| Your task |
Aside from the pictures, copy the listing exactly.

| Task input |
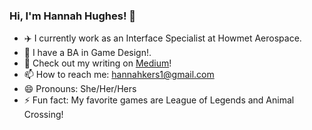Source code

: ### Hi, I'm Hannah Hughes! 👋

- ✈️ I currently work as an Interface Specialist at Howmet Aerospace.
- 🔭 I have a BA in Game Design!.
- 🌱 Check out my writing on [Medium](https://medium.com/@hannahkers)!
- 📫 How to reach me: hannahkers1@gmail.com 
- 😄 Pronouns: She/Her/Hers
- ⚡ Fun fact: My favorite games are League of Legends and Animal Crossing!
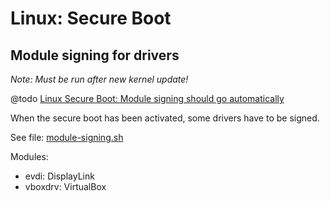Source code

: # Linux: Secure Boot

## Module signing for drivers

*Note: Must be run after new kernel update!*

@todo [Linux Secure Boot: Module signing should go automatically](https://github.com/Cyb10101/notes/issues/1)

When the secure boot has been activated, some drivers have to be signed.

See file: [module-signing.sh](module-signing.sh)

Modules:

* evdi: DisplayLink
* vboxdrv: VirtualBox
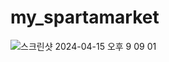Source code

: # my_spartamarket

![스크린샷 2024-04-15 오후 9 09 01](https://github.com/JangSC9932/my_spartamarket/assets/60863619/dd5041a8-b816-4ded-a235-ed9a23d6afc8)
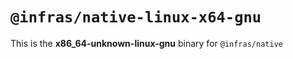 # `@infras/native-linux-x64-gnu`

This is the **x86_64-unknown-linux-gnu** binary for `@infras/native`
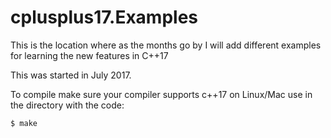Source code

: # cplusplus17.Examples

This is the location where as the months go by
I will add different examples for learning the new features in C++17

This was started in July 2017.

To compile make sure your compiler supports c++17
on Linux/Mac use in the directory with the code:

	$ make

| Answer to this exercise |
Source code

: ### Hi, I'm Hannah Hughes! 👋

- ✈️ I currently work as an Interface Specialist at Howmet Aerospace.
- 🔭 I have a BA in Game Design!.
- 🌱 Check out my writing on [Medium](https://medium.com/@hannahkers)!
- 📫 How to reach me: hannahkers1@gmail.com 
- 😄 Pronouns: She/Her/Hers
- ⚡ Fun fact: My favorite games are League of Legends and Animal Crossing!
Source code

: # Linux: Secure Boot

## Module signing for drivers

*Note: Must be run after new kernel update!*

@todo [Linux Secure Boot: Module signing should go automatically](https://github.com/Cyb10101/notes/issues/1)

When the secure boot has been activated, some drivers have to be signed.

See file: [module-signing.sh](module-signing.sh)

Modules:

* evdi: DisplayLink
* vboxdrv: VirtualBox
Source code

: # my_spartamarket

![스크린샷 2024-04-15 오후 9 09 01](https://github.com/JangSC9932/my_spartamarket/assets/60863619/dd5041a8-b816-4ded-a235-ed9a23d6afc8)
 # `@infras/native-linux-x64-gnu`

This is the **x86_64-unknown-linux-gnu** binary for `@infras/native`
Source code

: # cplusplus17.Examples

This is the location where as the months go by
I will add different examples for learning the new features in C++17

This was started in July 2017.

To compile make sure your compiler supports c++17
on Linux/Mac use in the directory with the code:

	$ make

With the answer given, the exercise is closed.